→ Exercise requirements
In the records below, find the line with "Forest, XGBoost, and" and the line with "approach also shows"; return exactly those lines and every line between them.

[Start of Attachment]

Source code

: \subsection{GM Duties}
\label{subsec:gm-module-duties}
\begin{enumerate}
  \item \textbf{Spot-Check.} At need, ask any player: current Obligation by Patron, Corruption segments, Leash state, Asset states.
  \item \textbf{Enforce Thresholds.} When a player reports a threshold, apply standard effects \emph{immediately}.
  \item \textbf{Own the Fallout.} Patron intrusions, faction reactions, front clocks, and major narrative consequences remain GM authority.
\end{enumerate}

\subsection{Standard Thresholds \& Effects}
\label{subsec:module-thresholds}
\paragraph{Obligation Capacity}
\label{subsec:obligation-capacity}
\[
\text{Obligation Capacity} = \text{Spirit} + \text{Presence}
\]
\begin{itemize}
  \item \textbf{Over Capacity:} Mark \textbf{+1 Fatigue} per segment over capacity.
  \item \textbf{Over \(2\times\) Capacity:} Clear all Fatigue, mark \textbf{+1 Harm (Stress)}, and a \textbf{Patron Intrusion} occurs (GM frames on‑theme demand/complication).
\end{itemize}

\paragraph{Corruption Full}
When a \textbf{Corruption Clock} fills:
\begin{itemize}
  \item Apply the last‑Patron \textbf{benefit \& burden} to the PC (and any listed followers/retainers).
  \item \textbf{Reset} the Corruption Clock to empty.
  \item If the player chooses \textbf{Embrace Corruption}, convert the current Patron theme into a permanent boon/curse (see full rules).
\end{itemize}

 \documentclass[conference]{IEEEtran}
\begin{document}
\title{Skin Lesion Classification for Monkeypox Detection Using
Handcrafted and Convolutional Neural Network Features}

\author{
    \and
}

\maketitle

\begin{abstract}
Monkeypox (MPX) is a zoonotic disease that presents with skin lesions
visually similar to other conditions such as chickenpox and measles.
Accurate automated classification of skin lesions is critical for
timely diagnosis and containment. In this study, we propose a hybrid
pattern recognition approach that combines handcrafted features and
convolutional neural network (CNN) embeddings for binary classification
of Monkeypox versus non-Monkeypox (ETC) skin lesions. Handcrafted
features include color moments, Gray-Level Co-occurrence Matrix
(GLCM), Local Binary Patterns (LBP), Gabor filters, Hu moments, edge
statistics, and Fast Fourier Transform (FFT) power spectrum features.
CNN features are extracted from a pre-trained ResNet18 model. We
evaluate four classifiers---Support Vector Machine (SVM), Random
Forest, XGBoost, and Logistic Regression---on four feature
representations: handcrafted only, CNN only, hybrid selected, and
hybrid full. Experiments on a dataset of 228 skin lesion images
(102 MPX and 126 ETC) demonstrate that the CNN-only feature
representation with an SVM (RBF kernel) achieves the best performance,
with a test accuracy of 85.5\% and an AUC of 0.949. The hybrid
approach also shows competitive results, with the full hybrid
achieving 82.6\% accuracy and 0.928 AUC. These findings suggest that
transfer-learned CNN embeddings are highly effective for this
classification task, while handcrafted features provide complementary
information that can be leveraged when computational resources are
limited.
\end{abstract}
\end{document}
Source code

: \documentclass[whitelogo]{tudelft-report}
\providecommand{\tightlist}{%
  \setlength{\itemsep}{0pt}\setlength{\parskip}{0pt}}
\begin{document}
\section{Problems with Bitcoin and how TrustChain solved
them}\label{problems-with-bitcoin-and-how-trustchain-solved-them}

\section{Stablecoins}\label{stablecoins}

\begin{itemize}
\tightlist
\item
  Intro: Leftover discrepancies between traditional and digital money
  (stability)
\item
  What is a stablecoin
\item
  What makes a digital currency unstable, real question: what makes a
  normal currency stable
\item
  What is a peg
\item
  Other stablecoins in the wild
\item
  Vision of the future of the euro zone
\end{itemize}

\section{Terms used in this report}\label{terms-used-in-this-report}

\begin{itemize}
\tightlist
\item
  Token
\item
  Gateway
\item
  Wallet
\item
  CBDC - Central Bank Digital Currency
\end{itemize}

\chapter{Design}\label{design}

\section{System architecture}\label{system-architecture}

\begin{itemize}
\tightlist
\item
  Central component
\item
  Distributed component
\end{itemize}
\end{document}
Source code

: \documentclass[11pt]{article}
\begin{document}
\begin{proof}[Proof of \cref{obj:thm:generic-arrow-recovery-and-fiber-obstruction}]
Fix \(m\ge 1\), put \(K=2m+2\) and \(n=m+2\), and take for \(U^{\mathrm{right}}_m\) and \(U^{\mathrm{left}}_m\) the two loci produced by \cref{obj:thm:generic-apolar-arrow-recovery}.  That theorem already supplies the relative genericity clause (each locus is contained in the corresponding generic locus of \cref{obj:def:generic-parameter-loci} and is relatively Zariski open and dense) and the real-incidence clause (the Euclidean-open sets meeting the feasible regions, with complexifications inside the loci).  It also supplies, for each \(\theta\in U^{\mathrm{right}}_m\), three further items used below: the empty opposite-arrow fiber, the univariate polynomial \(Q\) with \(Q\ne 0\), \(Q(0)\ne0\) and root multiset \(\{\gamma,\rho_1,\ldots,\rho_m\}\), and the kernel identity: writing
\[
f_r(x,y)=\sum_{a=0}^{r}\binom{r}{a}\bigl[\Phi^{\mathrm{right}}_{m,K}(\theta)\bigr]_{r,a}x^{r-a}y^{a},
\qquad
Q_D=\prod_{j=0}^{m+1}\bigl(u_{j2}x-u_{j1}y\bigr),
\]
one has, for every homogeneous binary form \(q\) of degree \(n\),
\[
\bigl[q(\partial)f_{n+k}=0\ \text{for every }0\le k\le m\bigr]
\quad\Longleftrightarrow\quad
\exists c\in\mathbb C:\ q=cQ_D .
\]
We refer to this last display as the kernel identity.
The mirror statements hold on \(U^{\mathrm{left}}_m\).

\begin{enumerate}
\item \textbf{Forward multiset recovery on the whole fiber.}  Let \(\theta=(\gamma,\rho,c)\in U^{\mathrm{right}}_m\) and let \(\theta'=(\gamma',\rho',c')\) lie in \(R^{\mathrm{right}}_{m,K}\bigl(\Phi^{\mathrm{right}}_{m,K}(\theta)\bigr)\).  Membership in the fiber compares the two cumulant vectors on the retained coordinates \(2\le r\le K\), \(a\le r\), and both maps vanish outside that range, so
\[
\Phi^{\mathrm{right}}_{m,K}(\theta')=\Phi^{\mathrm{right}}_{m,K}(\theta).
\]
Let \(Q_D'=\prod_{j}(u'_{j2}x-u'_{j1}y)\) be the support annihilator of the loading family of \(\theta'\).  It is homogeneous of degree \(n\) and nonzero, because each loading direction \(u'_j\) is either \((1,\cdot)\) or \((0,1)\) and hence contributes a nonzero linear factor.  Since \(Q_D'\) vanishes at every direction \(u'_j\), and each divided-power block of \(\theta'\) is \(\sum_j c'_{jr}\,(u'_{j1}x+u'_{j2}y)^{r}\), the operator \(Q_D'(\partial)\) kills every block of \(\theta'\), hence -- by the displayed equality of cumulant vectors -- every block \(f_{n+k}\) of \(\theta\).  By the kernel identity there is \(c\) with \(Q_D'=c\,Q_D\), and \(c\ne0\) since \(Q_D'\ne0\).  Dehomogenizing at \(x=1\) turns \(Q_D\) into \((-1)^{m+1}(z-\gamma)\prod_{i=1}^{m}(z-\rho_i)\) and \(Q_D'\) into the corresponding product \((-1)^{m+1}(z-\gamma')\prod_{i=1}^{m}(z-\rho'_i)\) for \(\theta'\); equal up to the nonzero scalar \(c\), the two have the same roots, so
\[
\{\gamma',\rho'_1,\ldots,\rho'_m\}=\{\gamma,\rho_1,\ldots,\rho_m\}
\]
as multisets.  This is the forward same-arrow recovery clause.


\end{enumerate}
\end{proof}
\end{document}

[End of Attachment]

→ Answer space
Forest, XGBoost, and Logistic Regression---on four feature
representations: handcrafted only, CNN only, hybrid selected, and
hybrid full. Experiments on a dataset of 228 skin lesion images
(102 MPX and 126 ETC) demonstrate that the CNN-only feature
representation with an SVM (RBF kernel) achieves the best performance,
with a test accuracy of 85.5\% and an AUC of 0.949. The hybrid
approach also shows competitive results, with the full hybrid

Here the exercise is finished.